Harper Lee
Harper Lee
Autograph Sentiment Framed
A fine, bold autograph sentiment, framed with a fetching early photograph of the author.
NELLE HARPER LEE (1926-) is an American author known for her 1960 novel To Kill a Mockingbird. She was awarded the Presidential Medal of Freedom of the United States for her contribution to literature in 2007.
Having written several long stories, Harper Lee located an agent in November 1956. The following month at the East 50th townhouse of her friends Michael Brown and Joy Williams Brown, she received a gift of a year’s wages with a note: “You have one year off from your job to write whatever you please. Merry Christmas.”
Within a year, she had a first draft. Working with J. B. Lippincott & Co. editor Tay Hohoff, she completed To Kill a Mockingbird in the summer of 1959. Published July 11, 1960, the novel was an immediate bestseller and won great critical acclaim, including the Pulitzer Prize for Fiction in 1961. It remains a bestseller with more than 30 million copies in print. In 1999, it was voted “Best Novel of the Century” in a poll by the Library Journal.
Many details of To Kill a Mockingbird are apparently autobiographical. Like Lee, the tomboy Scout is the daughter of a respected small-town Alabama attorney. The plot involves a legal case, the workings of which would have been familiar to Lee, who studied law. Scout’s friend Dill is supposed to have been inspired by Lee’s childhood friend and neighbor, Truman Capote, while Lee is the model for a character in Capote’s first novel, Other Voices, Other Rooms.
After completing To Kill a Mockingbird, Lee accompanied Capote to Holcomb, Kansas, to assist him in researching what they thought would be an article on a small town’s response to the murder of a farmer and his family. Truman Capote expanded the material into his best-selling book, In Cold Blood (1966).

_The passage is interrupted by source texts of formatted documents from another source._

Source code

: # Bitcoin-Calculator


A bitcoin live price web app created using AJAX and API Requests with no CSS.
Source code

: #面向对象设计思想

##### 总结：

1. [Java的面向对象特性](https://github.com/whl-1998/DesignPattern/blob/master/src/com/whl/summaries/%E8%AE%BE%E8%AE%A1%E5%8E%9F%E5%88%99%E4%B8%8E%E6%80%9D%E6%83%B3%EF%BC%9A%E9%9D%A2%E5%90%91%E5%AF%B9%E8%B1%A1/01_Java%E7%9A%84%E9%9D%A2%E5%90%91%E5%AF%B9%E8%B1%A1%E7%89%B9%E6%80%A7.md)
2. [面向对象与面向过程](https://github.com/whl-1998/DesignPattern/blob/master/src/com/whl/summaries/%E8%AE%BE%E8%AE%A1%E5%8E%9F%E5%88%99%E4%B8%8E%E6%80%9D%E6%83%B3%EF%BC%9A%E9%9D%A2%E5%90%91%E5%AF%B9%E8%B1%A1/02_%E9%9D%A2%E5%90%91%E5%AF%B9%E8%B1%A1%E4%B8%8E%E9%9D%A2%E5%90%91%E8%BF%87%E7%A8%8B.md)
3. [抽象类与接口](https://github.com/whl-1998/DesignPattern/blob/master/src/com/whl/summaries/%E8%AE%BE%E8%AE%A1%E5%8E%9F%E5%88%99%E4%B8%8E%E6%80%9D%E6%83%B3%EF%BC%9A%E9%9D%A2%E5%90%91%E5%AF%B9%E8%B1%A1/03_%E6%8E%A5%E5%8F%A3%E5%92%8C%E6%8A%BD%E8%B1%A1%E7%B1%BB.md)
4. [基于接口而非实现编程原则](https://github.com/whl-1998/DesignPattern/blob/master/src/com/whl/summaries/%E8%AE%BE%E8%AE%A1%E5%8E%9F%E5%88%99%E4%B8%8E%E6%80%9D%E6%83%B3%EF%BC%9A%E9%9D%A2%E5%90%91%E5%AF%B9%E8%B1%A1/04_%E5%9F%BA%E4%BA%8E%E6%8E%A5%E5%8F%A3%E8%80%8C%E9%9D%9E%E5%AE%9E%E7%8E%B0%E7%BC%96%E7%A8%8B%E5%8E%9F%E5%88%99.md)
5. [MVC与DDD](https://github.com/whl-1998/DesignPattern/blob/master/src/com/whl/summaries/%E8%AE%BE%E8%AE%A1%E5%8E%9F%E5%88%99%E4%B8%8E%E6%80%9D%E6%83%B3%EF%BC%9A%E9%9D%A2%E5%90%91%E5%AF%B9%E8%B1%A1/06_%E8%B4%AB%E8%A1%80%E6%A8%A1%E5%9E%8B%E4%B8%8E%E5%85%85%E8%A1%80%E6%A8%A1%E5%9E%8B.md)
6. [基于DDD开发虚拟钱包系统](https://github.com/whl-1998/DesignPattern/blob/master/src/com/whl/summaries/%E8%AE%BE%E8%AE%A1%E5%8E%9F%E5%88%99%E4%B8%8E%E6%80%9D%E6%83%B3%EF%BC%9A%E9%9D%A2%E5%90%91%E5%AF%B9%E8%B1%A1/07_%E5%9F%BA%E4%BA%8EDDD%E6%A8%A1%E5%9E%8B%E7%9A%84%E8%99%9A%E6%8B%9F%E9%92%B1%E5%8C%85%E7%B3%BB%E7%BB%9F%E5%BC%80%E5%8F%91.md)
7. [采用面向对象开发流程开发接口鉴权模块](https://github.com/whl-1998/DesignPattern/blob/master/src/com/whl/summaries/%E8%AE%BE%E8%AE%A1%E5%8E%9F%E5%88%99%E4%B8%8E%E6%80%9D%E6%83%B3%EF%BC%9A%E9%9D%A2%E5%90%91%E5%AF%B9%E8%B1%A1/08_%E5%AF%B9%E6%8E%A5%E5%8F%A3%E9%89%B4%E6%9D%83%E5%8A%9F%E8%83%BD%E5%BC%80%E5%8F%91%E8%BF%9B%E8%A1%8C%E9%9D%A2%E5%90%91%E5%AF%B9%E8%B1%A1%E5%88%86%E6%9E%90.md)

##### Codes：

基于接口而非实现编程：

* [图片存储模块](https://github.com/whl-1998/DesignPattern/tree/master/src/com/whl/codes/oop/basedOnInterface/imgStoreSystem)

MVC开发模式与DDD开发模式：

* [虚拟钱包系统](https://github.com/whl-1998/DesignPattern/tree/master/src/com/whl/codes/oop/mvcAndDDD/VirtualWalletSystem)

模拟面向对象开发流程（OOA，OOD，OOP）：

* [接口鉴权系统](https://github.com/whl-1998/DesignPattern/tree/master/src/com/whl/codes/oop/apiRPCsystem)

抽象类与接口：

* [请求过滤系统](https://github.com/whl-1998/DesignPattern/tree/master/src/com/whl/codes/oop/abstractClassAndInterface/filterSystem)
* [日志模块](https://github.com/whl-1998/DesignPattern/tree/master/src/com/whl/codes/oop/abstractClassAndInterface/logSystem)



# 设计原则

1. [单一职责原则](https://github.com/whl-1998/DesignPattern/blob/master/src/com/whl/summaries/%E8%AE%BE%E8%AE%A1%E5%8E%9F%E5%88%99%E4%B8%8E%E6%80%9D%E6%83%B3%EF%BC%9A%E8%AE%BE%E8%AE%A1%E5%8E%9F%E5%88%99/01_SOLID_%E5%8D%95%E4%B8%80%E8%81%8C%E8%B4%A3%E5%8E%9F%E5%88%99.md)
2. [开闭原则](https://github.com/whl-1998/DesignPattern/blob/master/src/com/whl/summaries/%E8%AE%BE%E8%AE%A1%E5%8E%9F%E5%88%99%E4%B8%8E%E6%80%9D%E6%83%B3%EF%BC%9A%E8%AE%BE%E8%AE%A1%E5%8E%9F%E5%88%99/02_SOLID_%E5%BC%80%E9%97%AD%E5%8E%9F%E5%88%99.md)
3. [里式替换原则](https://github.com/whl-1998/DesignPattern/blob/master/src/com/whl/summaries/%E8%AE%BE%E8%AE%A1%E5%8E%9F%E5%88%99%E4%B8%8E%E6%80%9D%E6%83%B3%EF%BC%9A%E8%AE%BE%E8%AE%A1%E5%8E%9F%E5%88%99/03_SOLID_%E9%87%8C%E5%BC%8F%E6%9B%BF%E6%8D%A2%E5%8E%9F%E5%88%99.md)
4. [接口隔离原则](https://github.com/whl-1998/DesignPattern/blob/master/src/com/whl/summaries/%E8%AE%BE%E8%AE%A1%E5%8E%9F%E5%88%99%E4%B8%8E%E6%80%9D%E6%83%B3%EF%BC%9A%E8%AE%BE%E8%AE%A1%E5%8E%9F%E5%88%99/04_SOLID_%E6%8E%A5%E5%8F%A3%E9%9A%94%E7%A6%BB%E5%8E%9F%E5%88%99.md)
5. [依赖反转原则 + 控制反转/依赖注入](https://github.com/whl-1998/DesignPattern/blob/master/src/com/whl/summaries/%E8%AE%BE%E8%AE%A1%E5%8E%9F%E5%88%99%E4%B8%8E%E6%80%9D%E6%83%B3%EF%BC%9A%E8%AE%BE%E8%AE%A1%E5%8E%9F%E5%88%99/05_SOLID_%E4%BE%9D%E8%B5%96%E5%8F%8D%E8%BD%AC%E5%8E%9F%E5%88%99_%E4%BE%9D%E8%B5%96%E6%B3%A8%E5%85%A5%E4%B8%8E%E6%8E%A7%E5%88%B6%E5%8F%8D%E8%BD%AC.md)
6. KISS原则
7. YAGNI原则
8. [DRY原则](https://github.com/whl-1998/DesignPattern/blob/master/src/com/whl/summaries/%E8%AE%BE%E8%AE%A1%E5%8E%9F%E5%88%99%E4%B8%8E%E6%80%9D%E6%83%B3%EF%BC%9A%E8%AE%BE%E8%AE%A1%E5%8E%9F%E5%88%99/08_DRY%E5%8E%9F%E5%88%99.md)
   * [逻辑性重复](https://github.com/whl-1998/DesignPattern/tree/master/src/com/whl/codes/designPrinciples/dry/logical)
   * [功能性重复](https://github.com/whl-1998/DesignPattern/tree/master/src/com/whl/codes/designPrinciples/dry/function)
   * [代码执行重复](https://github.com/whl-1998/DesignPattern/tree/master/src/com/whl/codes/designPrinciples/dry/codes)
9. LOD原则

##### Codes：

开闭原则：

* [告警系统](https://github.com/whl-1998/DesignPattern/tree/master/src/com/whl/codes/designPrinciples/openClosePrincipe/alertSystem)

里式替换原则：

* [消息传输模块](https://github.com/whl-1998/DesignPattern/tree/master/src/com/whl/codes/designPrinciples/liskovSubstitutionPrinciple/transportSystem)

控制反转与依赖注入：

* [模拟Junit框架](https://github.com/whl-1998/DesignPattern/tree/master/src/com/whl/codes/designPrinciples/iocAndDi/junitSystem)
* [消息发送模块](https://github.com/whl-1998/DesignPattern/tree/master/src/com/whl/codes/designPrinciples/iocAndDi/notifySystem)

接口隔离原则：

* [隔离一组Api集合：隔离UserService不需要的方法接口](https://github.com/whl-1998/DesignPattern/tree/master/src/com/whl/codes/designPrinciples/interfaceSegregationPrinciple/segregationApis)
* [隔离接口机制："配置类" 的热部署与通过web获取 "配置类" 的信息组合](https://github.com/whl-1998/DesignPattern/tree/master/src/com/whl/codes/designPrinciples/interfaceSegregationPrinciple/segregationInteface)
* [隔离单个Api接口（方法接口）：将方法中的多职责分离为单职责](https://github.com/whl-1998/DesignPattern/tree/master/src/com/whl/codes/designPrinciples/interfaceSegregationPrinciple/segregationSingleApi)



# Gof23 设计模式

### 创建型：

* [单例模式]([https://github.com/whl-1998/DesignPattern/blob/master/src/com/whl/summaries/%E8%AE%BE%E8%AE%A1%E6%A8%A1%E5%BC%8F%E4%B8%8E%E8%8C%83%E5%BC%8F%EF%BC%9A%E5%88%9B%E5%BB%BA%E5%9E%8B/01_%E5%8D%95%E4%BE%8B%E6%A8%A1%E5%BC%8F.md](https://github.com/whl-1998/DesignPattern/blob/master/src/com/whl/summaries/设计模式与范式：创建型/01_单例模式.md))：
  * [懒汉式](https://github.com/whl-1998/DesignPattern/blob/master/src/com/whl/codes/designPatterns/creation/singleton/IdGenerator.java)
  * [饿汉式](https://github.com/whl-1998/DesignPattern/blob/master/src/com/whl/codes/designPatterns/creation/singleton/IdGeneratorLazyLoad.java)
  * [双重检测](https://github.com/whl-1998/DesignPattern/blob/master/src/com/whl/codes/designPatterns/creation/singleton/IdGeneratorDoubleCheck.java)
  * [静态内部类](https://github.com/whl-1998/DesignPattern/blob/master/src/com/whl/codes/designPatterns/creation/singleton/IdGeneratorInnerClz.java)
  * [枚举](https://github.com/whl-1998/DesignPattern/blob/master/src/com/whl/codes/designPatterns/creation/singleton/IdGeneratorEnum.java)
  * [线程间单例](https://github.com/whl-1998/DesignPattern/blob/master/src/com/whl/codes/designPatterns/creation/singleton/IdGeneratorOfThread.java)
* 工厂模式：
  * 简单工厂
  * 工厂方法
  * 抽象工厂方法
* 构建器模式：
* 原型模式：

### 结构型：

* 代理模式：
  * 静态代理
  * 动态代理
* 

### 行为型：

Since publication of To Kill a Mockingbird, Lee has granted almost no requests for interviews or public appearances, and with the exception of a few short essays, has published no further writings. She did work on a second novel-The Long Goodbye-eventually filing it away unfinished. During the mid-1980s, she began a book of nonfiction about an Alabama serial murderer, but also put it aside when she was not satisfied. Her withdrawal from public life prompted unfounded speculation that new publications were in the works.